Species of gastropod

Siratus beauii is a species of sea snail, a marine gastropod mollusk in the family Muricidae, the murex snails or rock snails.

==Description==
This species attains a size of 120 mm with a degree of variation in color and sculpture strength, particularly the size of spines and varices.

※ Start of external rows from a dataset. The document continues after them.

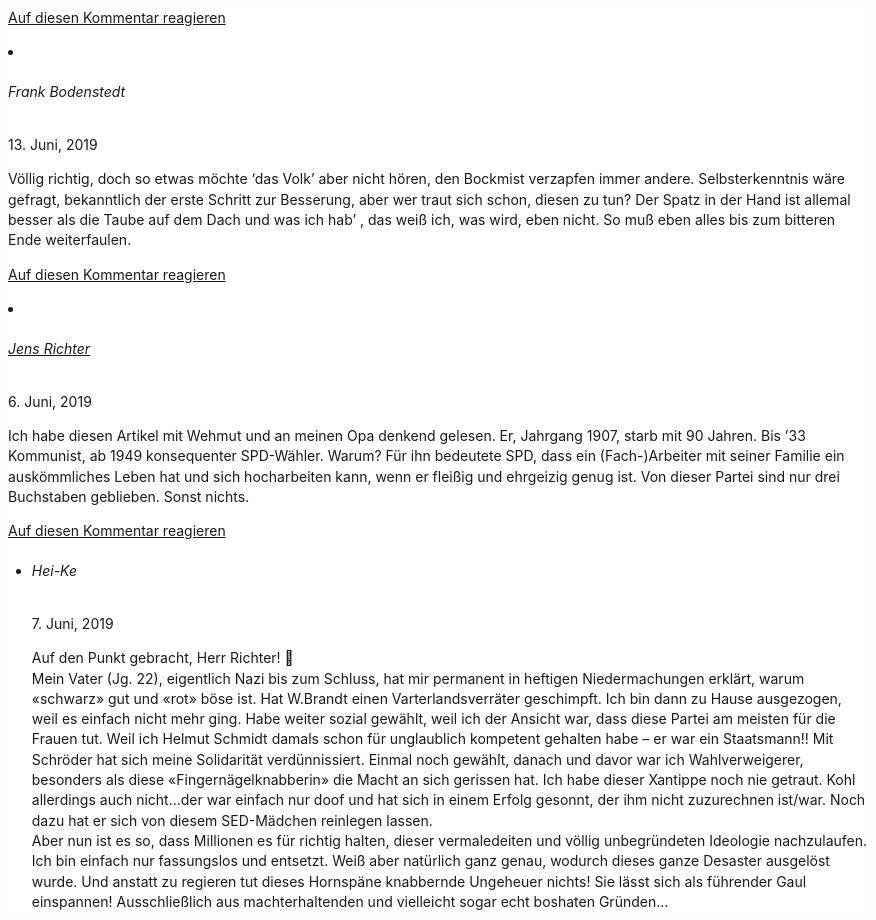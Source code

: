 <a rel="nofollow" class="comment-reply-link" href="#comment-10758" data-commentid="10758" data-postid="9036" data-belowelement="comment-10758" data-respondelement="respond" data-replyto="Antworte auf HJS" aria-label="Antworte auf HJS">Auf diesen Kommentar reagieren</a> 


</li>
<li class="comment even depth-2 clearfix" id="li-comment-10850">
<h6 class="author">Frank Bodenstedt</h6> <span class="date">13. Juni, 2019</span>



Völlig richtig, doch so etwas möchte &#8216;das Volk&#8217; aber nicht hören, den Bockmist verzapfen immer andere. Selbsterkenntnis wäre gefragt, bekanntlich der erste Schritt zur Besserung, aber wer traut sich schon, diesen zu tun? Der Spatz in der Hand ist allemal besser als die Taube auf dem Dach und was ich hab&#8217; , das weiß ich, was wird, eben nicht. So muß eben alles bis zum bitteren Ende weiterfaulen.

<a rel="nofollow" class="comment-reply-link" href="#comment-10850" data-commentid="10850" data-postid="9036" data-belowelement="comment-10850" data-respondelement="respond" data-replyto="Antworte auf Frank Bodenstedt" aria-label="Antworte auf Frank Bodenstedt">Auf diesen Kommentar reagieren</a> 


</li>
</ul>
</li>
<li class="comment odd alt thread-even depth-1 clearfix" id="li-comment-10675">
<h6 class="author"><a href="https://hoerspielereien.blogspot.com" class="url" rel="ugc external nofollow">Jens Richter</a></h6> <span class="date">6. Juni, 2019</span>



Ich habe diesen Artikel mit Wehmut und an meinen Opa denkend gelesen. Er, Jahrgang 1907, starb mit 90 Jahren. Bis &#8217;33 Kommunist, ab 1949 konsequenter SPD-Wähler. Warum? Für ihn bedeutete SPD, dass ein (Fach-)Arbeiter mit seiner Familie ein auskömmliches Leben hat und sich hocharbeiten kann, wenn er fleißig und ehrgeizig genug ist. Von dieser Partei sind nur drei Buchstaben geblieben. Sonst nichts.

<a rel="nofollow" class="comment-reply-link" href="#comment-10675" data-commentid="10675" data-postid="9036" data-belowelement="comment-10675" data-respondelement="respond" data-replyto="Antworte auf Jens Richter" aria-label="Antworte auf Jens Richter">Auf diesen Kommentar reagieren</a> 


<ul class="children">
<li class="comment even depth-2 clearfix" id="li-comment-10703">
<h6 class="author">Hei-Ke</h6> <span class="date">7. Juni, 2019</span>



Auf den Punkt gebracht, Herr Richter! 🙂<br>
Mein Vater (Jg. 22), eigentlich Nazi bis zum Schluss, hat mir permanent in heftigen Niedermachungen erklärt, warum «schwarz» gut und «rot» böse ist. Hat W.Brandt einen Varterlandsverräter geschimpft. Ich bin dann zu Hause ausgezogen, weil es einfach nicht mehr ging. Habe weiter sozial gewählt, weil ich der Ansicht war, dass diese Partei am meisten für die Frauen tut. Weil ich Helmut Schmidt damals schon für unglaublich kompetent gehalten habe &#8211; er war ein Staatsmann!! Mit Schröder hat sich meine Solidarität verdünnissiert. Einmal noch gewählt, danach und davor war ich Wahlverweigerer, besonders als diese «Fingernägelknabberin» die Macht an sich gerissen hat. Ich habe dieser Xantippe noch nie getraut. Kohl allerdings auch nicht&#8230;der war einfach nur doof und hat sich in einem Erfolg gesonnt, der ihm nicht zuzurechnen ist/war. Noch dazu hat er sich von diesem SED-Mädchen reinlegen lassen.<br>
Aber nun ist es so, dass Millionen es für richtig halten, dieser vermaledeiten und völlig unbegründeten Ideologie nachzulaufen. Ich bin einfach nur fassungslos und entsetzt. Weiß aber natürlich ganz genau, wodurch dieses ganze Desaster ausgelöst wurde. Und anstatt zu regieren tut dieses Hornspäne knabbernde Ungeheuer nichts! Sie lässt sich als führender Gaul einspannen! Ausschließlich aus machterhaltenden und vielleicht sogar echt boshaten Gründen&#8230;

(Original description in French) This subclaviform shell is solid and features a long siphonal canal. It is yellowish-white or tawny in color. It is ornamented with finely decussate (crisscrossed) transverse ribs and strong tuberculate (knobbed) longitudinal ribs. Three varices are present per whorl in the spire, each surmounted posteriorly by long, straight, channeled spines and elevated, thin, pleated crests. The spire consists of 9 to 10 very convex whorls, which increase gradually in size, separated by a deep suture. The aperture is oval, and the columella is white, reflected, and thick. The peristome is subacute (slightly pointed). The siphonal canal is elongated, narrow, and slender, angulate at its posterior third, and barely raised dorsally.

==Distribution==
Western Atlantic Ocean: as far north as Cape Hatteras and North Carolina.

This species occurs in the Caribbean Sea, the Gulf of Mexico and the Lesser Antilles.

A deepwater species trapped alive at depths no less than around 180–200 meters, off West coast Barbados.